START Records for processing

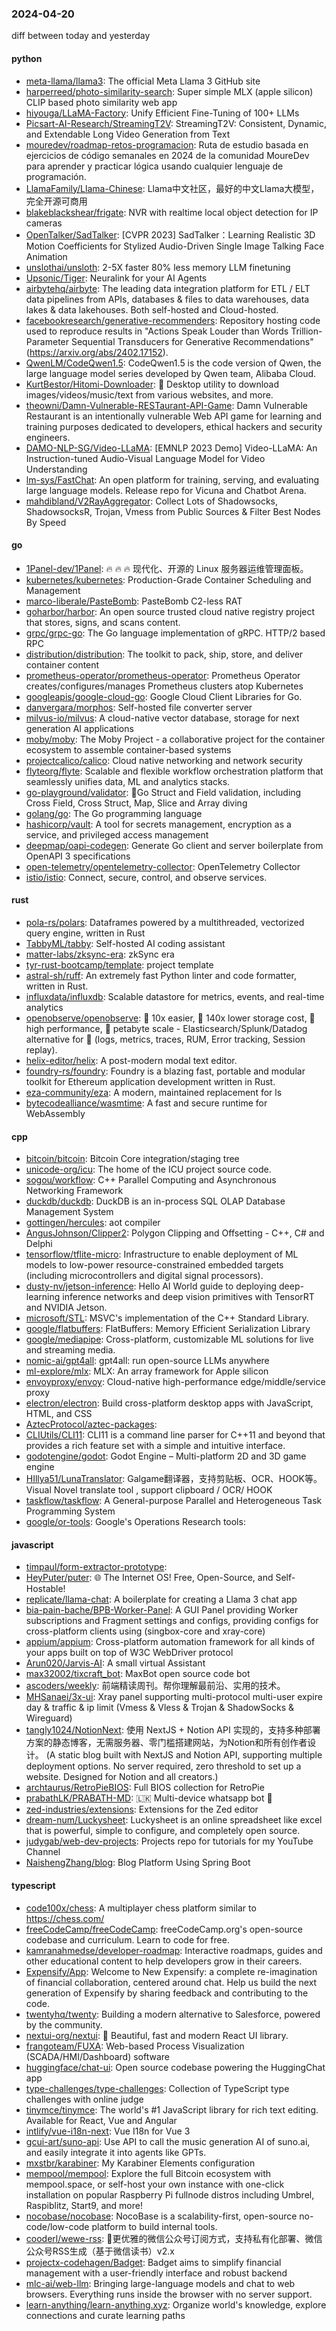 ### 2024-04-20
diff between today and yesterday

#### python
* [meta-llama/llama3](https://github.com/meta-llama/llama3): The official Meta Llama 3 GitHub site
* [harperreed/photo-similarity-search](https://github.com/harperreed/photo-similarity-search): Super simple MLX (apple silicon) CLIP based photo similarity web app
* [hiyouga/LLaMA-Factory](https://github.com/hiyouga/LLaMA-Factory): Unify Efficient Fine-Tuning of 100+ LLMs
* [Picsart-AI-Research/StreamingT2V](https://github.com/Picsart-AI-Research/StreamingT2V): StreamingT2V: Consistent, Dynamic, and Extendable Long Video Generation from Text
* [mouredev/roadmap-retos-programacion](https://github.com/mouredev/roadmap-retos-programacion): Ruta de estudio basada en ejercicios de código semanales en 2024 de la comunidad MoureDev para aprender y practicar lógica usando cualquier lenguaje de programación.
* [LlamaFamily/Llama-Chinese](https://github.com/LlamaFamily/Llama-Chinese): Llama中文社区，最好的中文Llama大模型，完全开源可商用
* [blakeblackshear/frigate](https://github.com/blakeblackshear/frigate): NVR with realtime local object detection for IP cameras
* [OpenTalker/SadTalker](https://github.com/OpenTalker/SadTalker): [CVPR 2023] SadTalker：Learning Realistic 3D Motion Coefficients for Stylized Audio-Driven Single Image Talking Face Animation
* [unslothai/unsloth](https://github.com/unslothai/unsloth): 2-5X faster 80% less memory LLM finetuning
* [Upsonic/Tiger](https://github.com/Upsonic/Tiger): Neuralink for your AI Agents
* [airbytehq/airbyte](https://github.com/airbytehq/airbyte): The leading data integration platform for ETL / ELT data pipelines from APIs, databases & files to data warehouses, data lakes & data lakehouses. Both self-hosted and Cloud-hosted.
* [facebookresearch/generative-recommenders](https://github.com/facebookresearch/generative-recommenders): Repository hosting code used to reproduce results in "Actions Speak Louder than Words Trillion-Parameter Sequential Transducers for Generative Recommendations" (https://arxiv.org/abs/2402.17152).
* [QwenLM/CodeQwen1.5](https://github.com/QwenLM/CodeQwen1.5): CodeQwen1.5 is the code version of Qwen, the large language model series developed by Qwen team, Alibaba Cloud.
* [KurtBestor/Hitomi-Downloader](https://github.com/KurtBestor/Hitomi-Downloader): 🍰 Desktop utility to download images/videos/music/text from various websites, and more.
* [theowni/Damn-Vulnerable-RESTaurant-API-Game](https://github.com/theowni/Damn-Vulnerable-RESTaurant-API-Game): Damn Vulnerable Restaurant is an intentionally vulnerable Web API game for learning and training purposes dedicated to developers, ethical hackers and security engineers.
* [DAMO-NLP-SG/Video-LLaMA](https://github.com/DAMO-NLP-SG/Video-LLaMA): [EMNLP 2023 Demo] Video-LLaMA: An Instruction-tuned Audio-Visual Language Model for Video Understanding
* [lm-sys/FastChat](https://github.com/lm-sys/FastChat): An open platform for training, serving, and evaluating large language models. Release repo for Vicuna and Chatbot Arena.
* [mahdibland/V2RayAggregator](https://github.com/mahdibland/V2RayAggregator): Collect Lots of Shadowsocks, ShadowsocksR, Trojan, Vmess from Public Sources & Filter Best Nodes By Speed

#### go
* [1Panel-dev/1Panel](https://github.com/1Panel-dev/1Panel): 🔥 🔥 🔥 现代化、开源的 Linux 服务器运维管理面板。
* [kubernetes/kubernetes](https://github.com/kubernetes/kubernetes): Production-Grade Container Scheduling and Management
* [marco-liberale/PasteBomb](https://github.com/marco-liberale/PasteBomb): PasteBomb C2-less RAT
* [goharbor/harbor](https://github.com/goharbor/harbor): An open source trusted cloud native registry project that stores, signs, and scans content.
* [grpc/grpc-go](https://github.com/grpc/grpc-go): The Go language implementation of gRPC. HTTP/2 based RPC
* [distribution/distribution](https://github.com/distribution/distribution): The toolkit to pack, ship, store, and deliver container content
* [prometheus-operator/prometheus-operator](https://github.com/prometheus-operator/prometheus-operator): Prometheus Operator creates/configures/manages Prometheus clusters atop Kubernetes
* [googleapis/google-cloud-go](https://github.com/googleapis/google-cloud-go): Google Cloud Client Libraries for Go.
* [danvergara/morphos](https://github.com/danvergara/morphos): Self-hosted file converter server
* [milvus-io/milvus](https://github.com/milvus-io/milvus): A cloud-native vector database, storage for next generation AI applications
* [moby/moby](https://github.com/moby/moby): The Moby Project - a collaborative project for the container ecosystem to assemble container-based systems
* [projectcalico/calico](https://github.com/projectcalico/calico): Cloud native networking and network security
* [flyteorg/flyte](https://github.com/flyteorg/flyte): Scalable and flexible workflow orchestration platform that seamlessly unifies data, ML and analytics stacks.
* [go-playground/validator](https://github.com/go-playground/validator): 💯Go Struct and Field validation, including Cross Field, Cross Struct, Map, Slice and Array diving
* [golang/go](https://github.com/golang/go): The Go programming language
* [hashicorp/vault](https://github.com/hashicorp/vault): A tool for secrets management, encryption as a service, and privileged access management
* [deepmap/oapi-codegen](https://github.com/deepmap/oapi-codegen): Generate Go client and server boilerplate from OpenAPI 3 specifications
* [open-telemetry/opentelemetry-collector](https://github.com/open-telemetry/opentelemetry-collector): OpenTelemetry Collector
* [istio/istio](https://github.com/istio/istio): Connect, secure, control, and observe services.

#### rust
* [pola-rs/polars](https://github.com/pola-rs/polars): Dataframes powered by a multithreaded, vectorized query engine, written in Rust
* [TabbyML/tabby](https://github.com/TabbyML/tabby): Self-hosted AI coding assistant
* [matter-labs/zksync-era](https://github.com/matter-labs/zksync-era): zkSync era
* [tyr-rust-bootcamp/template](https://github.com/tyr-rust-bootcamp/template): project template
* [astral-sh/ruff](https://github.com/astral-sh/ruff): An extremely fast Python linter and code formatter, written in Rust.
* [influxdata/influxdb](https://github.com/influxdata/influxdb): Scalable datastore for metrics, events, and real-time analytics
* [openobserve/openobserve](https://github.com/openobserve/openobserve): 🚀 10x easier, 🚀 140x lower storage cost, 🚀 high performance, 🚀 petabyte scale - Elasticsearch/Splunk/Datadog alternative for 🚀 (logs, metrics, traces, RUM, Error tracking, Session replay).
* [helix-editor/helix](https://github.com/helix-editor/helix): A post-modern modal text editor.
* [foundry-rs/foundry](https://github.com/foundry-rs/foundry): Foundry is a blazing fast, portable and modular toolkit for Ethereum application development written in Rust.
* [eza-community/eza](https://github.com/eza-community/eza): A modern, maintained replacement for ls
* [bytecodealliance/wasmtime](https://github.com/bytecodealliance/wasmtime): A fast and secure runtime for WebAssembly

#### cpp
* [bitcoin/bitcoin](https://github.com/bitcoin/bitcoin): Bitcoin Core integration/staging tree
* [unicode-org/icu](https://github.com/unicode-org/icu): The home of the ICU project source code.
* [sogou/workflow](https://github.com/sogou/workflow): C++ Parallel Computing and Asynchronous Networking Framework
* [duckdb/duckdb](https://github.com/duckdb/duckdb): DuckDB is an in-process SQL OLAP Database Management System
* [gottingen/hercules](https://github.com/gottingen/hercules): aot compiler
* [AngusJohnson/Clipper2](https://github.com/AngusJohnson/Clipper2): Polygon Clipping and Offsetting - C++, C# and Delphi
* [tensorflow/tflite-micro](https://github.com/tensorflow/tflite-micro): Infrastructure to enable deployment of ML models to low-power resource-constrained embedded targets (including microcontrollers and digital signal processors).
* [dusty-nv/jetson-inference](https://github.com/dusty-nv/jetson-inference): Hello AI World guide to deploying deep-learning inference networks and deep vision primitives with TensorRT and NVIDIA Jetson.
* [microsoft/STL](https://github.com/microsoft/STL): MSVC's implementation of the C++ Standard Library.
* [google/flatbuffers](https://github.com/google/flatbuffers): FlatBuffers: Memory Efficient Serialization Library
* [google/mediapipe](https://github.com/google/mediapipe): Cross-platform, customizable ML solutions for live and streaming media.
* [nomic-ai/gpt4all](https://github.com/nomic-ai/gpt4all): gpt4all: run open-source LLMs anywhere
* [ml-explore/mlx](https://github.com/ml-explore/mlx): MLX: An array framework for Apple silicon
* [envoyproxy/envoy](https://github.com/envoyproxy/envoy): Cloud-native high-performance edge/middle/service proxy
* [electron/electron](https://github.com/electron/electron): Build cross-platform desktop apps with JavaScript, HTML, and CSS
* [AztecProtocol/aztec-packages](https://github.com/AztecProtocol/aztec-packages): 
* [CLIUtils/CLI11](https://github.com/CLIUtils/CLI11): CLI11 is a command line parser for C++11 and beyond that provides a rich feature set with a simple and intuitive interface.
* [godotengine/godot](https://github.com/godotengine/godot): Godot Engine – Multi-platform 2D and 3D game engine
* [HIllya51/LunaTranslator](https://github.com/HIllya51/LunaTranslator): Galgame翻译器，支持剪贴板、OCR、HOOK等。Visual Novel translate tool , support clipboard / OCR/ HOOK
* [taskflow/taskflow](https://github.com/taskflow/taskflow): A General-purpose Parallel and Heterogeneous Task Programming System
* [google/or-tools](https://github.com/google/or-tools): Google's Operations Research tools:

#### javascript
* [timpaul/form-extractor-prototype](https://github.com/timpaul/form-extractor-prototype): 
* [HeyPuter/puter](https://github.com/HeyPuter/puter): 🌐 The Internet OS! Free, Open-Source, and Self-Hostable!
* [replicate/llama-chat](https://github.com/replicate/llama-chat): A boilerplate for creating a Llama 3 chat app
* [bia-pain-bache/BPB-Worker-Panel](https://github.com/bia-pain-bache/BPB-Worker-Panel): A GUI Panel providing Worker subscriptions and Fragment settings and configs, providing configs for cross-platform clients using (singbox-core and xray-core)
* [appium/appium](https://github.com/appium/appium): Cross-platform automation framework for all kinds of your apps built on top of W3C WebDriver protocol
* [Arun020/Jarvis-AI](https://github.com/Arun020/Jarvis-AI): A small virtual Assistant
* [max32002/tixcraft_bot](https://github.com/max32002/tixcraft_bot): MaxBot open source code bot
* [ascoders/weekly](https://github.com/ascoders/weekly): 前端精读周刊。帮你理解最前沿、实用的技术。
* [MHSanaei/3x-ui](https://github.com/MHSanaei/3x-ui): Xray panel supporting multi-protocol multi-user expire day & traffic & ip limit (Vmess & Vless & Trojan & ShadowSocks & Wireguard)
* [tangly1024/NotionNext](https://github.com/tangly1024/NotionNext): 使用 NextJS + Notion API 实现的，支持多种部署方案的静态博客，无需服务器、零门槛搭建网站，为Notion和所有创作者设计。 (A static blog built with NextJS and Notion API, supporting multiple deployment options. No server required, zero threshold to set up a website. Designed for Notion and all creators.)
* [archtaurus/RetroPieBIOS](https://github.com/archtaurus/RetroPieBIOS): Full BIOS collection for RetroPie
* [prabathLK/PRABATH-MD](https://github.com/prabathLK/PRABATH-MD): 🇱🇰 Multi-device whatsapp bot 🎉
* [zed-industries/extensions](https://github.com/zed-industries/extensions): Extensions for the Zed editor
* [dream-num/Luckysheet](https://github.com/dream-num/Luckysheet): Luckysheet is an online spreadsheet like excel that is powerful, simple to configure, and completely open source.
* [judygab/web-dev-projects](https://github.com/judygab/web-dev-projects): Projects repo for tutorials for my YouTube Channel
* [NaishengZhang/blog](https://github.com/NaishengZhang/blog): Blog Platform Using Spring Boot

#### typescript
* [code100x/chess](https://github.com/code100x/chess): A multiplayer chess platform similar to https://chess.com/
* [freeCodeCamp/freeCodeCamp](https://github.com/freeCodeCamp/freeCodeCamp): freeCodeCamp.org's open-source codebase and curriculum. Learn to code for free.
* [kamranahmedse/developer-roadmap](https://github.com/kamranahmedse/developer-roadmap): Interactive roadmaps, guides and other educational content to help developers grow in their careers.
* [Expensify/App](https://github.com/Expensify/App): Welcome to New Expensify: a complete re-imagination of financial collaboration, centered around chat. Help us build the next generation of Expensify by sharing feedback and contributing to the code.
* [twentyhq/twenty](https://github.com/twentyhq/twenty): Building a modern alternative to Salesforce, powered by the community.
* [nextui-org/nextui](https://github.com/nextui-org/nextui): 🚀 Beautiful, fast and modern React UI library.
* [frangoteam/FUXA](https://github.com/frangoteam/FUXA): Web-based Process Visualization (SCADA/HMI/Dashboard) software
* [huggingface/chat-ui](https://github.com/huggingface/chat-ui): Open source codebase powering the HuggingChat app
* [type-challenges/type-challenges](https://github.com/type-challenges/type-challenges): Collection of TypeScript type challenges with online judge
* [tinymce/tinymce](https://github.com/tinymce/tinymce): The world's #1 JavaScript library for rich text editing. Available for React, Vue and Angular
* [intlify/vue-i18n-next](https://github.com/intlify/vue-i18n-next): Vue I18n for Vue 3
* [gcui-art/suno-api](https://github.com/gcui-art/suno-api): Use API to call the music generation AI of suno.ai, and easily integrate it into agents like GPTs.
* [mxstbr/karabiner](https://github.com/mxstbr/karabiner): My Karabiner Elements configuration
* [mempool/mempool](https://github.com/mempool/mempool): Explore the full Bitcoin ecosystem with mempool.space, or self-host your own instance with one-click installation on popular Raspberry Pi fullnode distros including Umbrel, Raspiblitz, Start9, and more!
* [nocobase/nocobase](https://github.com/nocobase/nocobase): NocoBase is a scalability-first, open-source no-code/low-code platform to build internal tools.
* [cooderl/wewe-rss](https://github.com/cooderl/wewe-rss): 🤗更优雅的微信公众号订阅方式，支持私有化部署、微信公众号RSS生成（基于微信读书）v2.x
* [projectx-codehagen/Badget](https://github.com/projectx-codehagen/Badget): Badget aims to simplify financial management with a user-friendly interface and robust backend
* [mlc-ai/web-llm](https://github.com/mlc-ai/web-llm): Bringing large-language models and chat to web browsers. Everything runs inside the browser with no server support.
* [learn-anything/learn-anything.xyz](https://github.com/learn-anything/learn-anything.xyz): Organize world's knowledge, explore connections and curate learning paths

END Records for processing

- **What the task requires**:
In the data above, start at the line that has "Llama 3 chat app", stop after the line that has "and all creators.)", and print every line in between exactly as it stands.

- **Answer to the problem**:
* [replicate/llama-chat](https://github.com/replicate/llama-chat): A boilerplate for creating a Llama 3 chat app
* [bia-pain-bache/BPB-Worker-Panel](https://github.com/bia-pain-bache/BPB-Worker-Panel): A GUI Panel providing Worker subscriptions and Fragment settings and configs, providing configs for cross-platform clients using (singbox-core and xray-core)
* [appium/appium](https://github.com/appium/appium): Cross-platform automation framework for all kinds of your apps built on top of W3C WebDriver protocol
* [Arun020/Jarvis-AI](https://github.com/Arun020/Jarvis-AI): A small virtual Assistant
* [max32002/tixcraft_bot](https://github.com/max32002/tixcraft_bot): MaxBot open source code bot
* [ascoders/weekly](https://github.com/ascoders/weekly): 前端精读周刊。帮你理解最前沿、实用的技术。
* [MHSanaei/3x-ui](https://github.com/MHSanaei/3x-ui): Xray panel supporting multi-protocol multi-user expire day & traffic & ip limit (Vmess & Vless & Trojan & ShadowSocks & Wireguard)
* [tangly1024/NotionNext](https://github.com/tangly1024/NotionNext): 使用 NextJS + Notion API 实现的，支持多种部署方案的静态博客，无需服务器、零门槛搭建网站，为Notion和所有创作者设计。 (A static blog built with NextJS and Notion API, supporting multiple deployment options. No server required, zero threshold to set up a website. Designed for Notion and all creators.)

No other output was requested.